● EXERCISE PROMPT
Your answer must be the lines from the start of the records through the line with "be normalized by", exactly as written, without the pictures.

[Stored data]
--*--

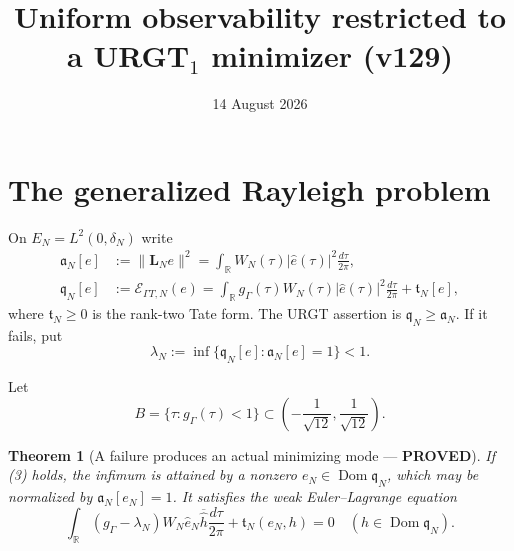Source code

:\documentclass[11pt]{article}
\title{Uniform observability restricted to a URGT$_1$ minimizer (v129)}
\date{14 August 2026}
\newcommand{\PROVED}{\textcolor{green!40!black}{\textbf{PROVED}}}
\newtheorem{theorem}{Theorem}
\begin{document}
\maketitle

\section{The generalized Rayleigh problem}

On $E_N=L^2(0,\delta_N)$ write
\begin{align}
 \mathfrak a_N[e]
 &:=\|\mathbf L_Ne\|^2
 =\int_{\mathbb R}W_N(\tau)|\widehat e(\tau)|^2
                    \frac{d\tau}{2\pi},                   \tag{1}\\
 \mathfrak q_N[e]
 &:=\mathcal E_{\Gamma T,N}(e)
 =\int_{\mathbb R}g_\Gamma(\tau)W_N(\tau)|\widehat e(\tau)|^2
                    \frac{d\tau}{2\pi}+\mathfrak t_N[e], \tag{2}
\end{align}
where $\mathfrak t_N\ge0$ is the rank-two Tate form.  The URGT assertion
is $\mathfrak q_N\ge\mathfrak a_N$.  If it fails, put
\begin{equation}
 \lambda_N:=\inf\{\mathfrak q_N[e]:\mathfrak a_N[e]=1\}<1. \tag{3}
\end{equation}

Let
\begin{equation}
 B=\{\tau:g_\Gamma(\tau)<1\}
 \subset\left(-\frac1{\sqrt{12}},\frac1{\sqrt{12}}\right).
                                                                    \tag{4}
\end{equation}

\begin{theorem}[A failure produces an actual minimizing mode --- \PROVED]
If (3) holds, the infimum is attained by a nonzero
$e_N\in\operatorname{Dom}\mathfrak q_N$, which may be normalized by
$\mathfrak a_N[e_N]=1$.  It satisfies the weak Euler--Lagrange equation
\begin{equation}
 \boxed{
 \int_{\mathbb R}(g_\Gamma-\lambda_N)W_N
       \widehat e_N\overline{\widehat h}\frac{d\tau}{2\pi}
 +\mathfrak t_N(e_N,h)=0
 \quad(h\in\operatorname{Dom}\mathfrak q_N).}             \tag{5}
\end{equation}
\end{theorem}
\end{document}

--*--

● ANSWER SECTION
Source code

:\documentclass[11pt]{article}
\title{Uniform observability restricted to a URGT$_1$ minimizer (v129)}
\date{14 August 2026}
\newcommand{\PROVED}{\textcolor{green!40!black}{\textbf{PROVED}}}
\newtheorem{theorem}{Theorem}
\begin{document}
\maketitle

\section{The generalized Rayleigh problem}

On $E_N=L^2(0,\delta_N)$ write
\begin{align}
 \mathfrak a_N[e]
 &:=\|\mathbf L_Ne\|^2
 =\int_{\mathbb R}W_N(\tau)|\widehat e(\tau)|^2
                    \frac{d\tau}{2\pi},                   \tag{1}\\
 \mathfrak q_N[e]
 &:=\mathcal E_{\Gamma T,N}(e)
 =\int_{\mathbb R}g_\Gamma(\tau)W_N(\tau)|\widehat e(\tau)|^2
                    \frac{d\tau}{2\pi}+\mathfrak t_N[e], \tag{2}
\end{align}
where $\mathfrak t_N\ge0$ is the rank-two Tate form.  The URGT assertion
is $\mathfrak q_N\ge\mathfrak a_N$.  If it fails, put
\begin{equation}
 \lambda_N:=\inf\{\mathfrak q_N[e]:\mathfrak a_N[e]=1\}<1. \tag{3}
\end{equation}

Let
\begin{equation}
 B=\{\tau:g_\Gamma(\tau)<1\}
 \subset\left(-\frac1{\sqrt{12}},\frac1{\sqrt{12}}\right).
                                                                    \tag{4}
\end{equation}

\begin{theorem}[A failure produces an actual minimizing mode --- \PROVED]
If (3) holds, the infimum is attained by a nonzero
$e_N\in\operatorname{Dom}\mathfrak q_N$, which may be normalized by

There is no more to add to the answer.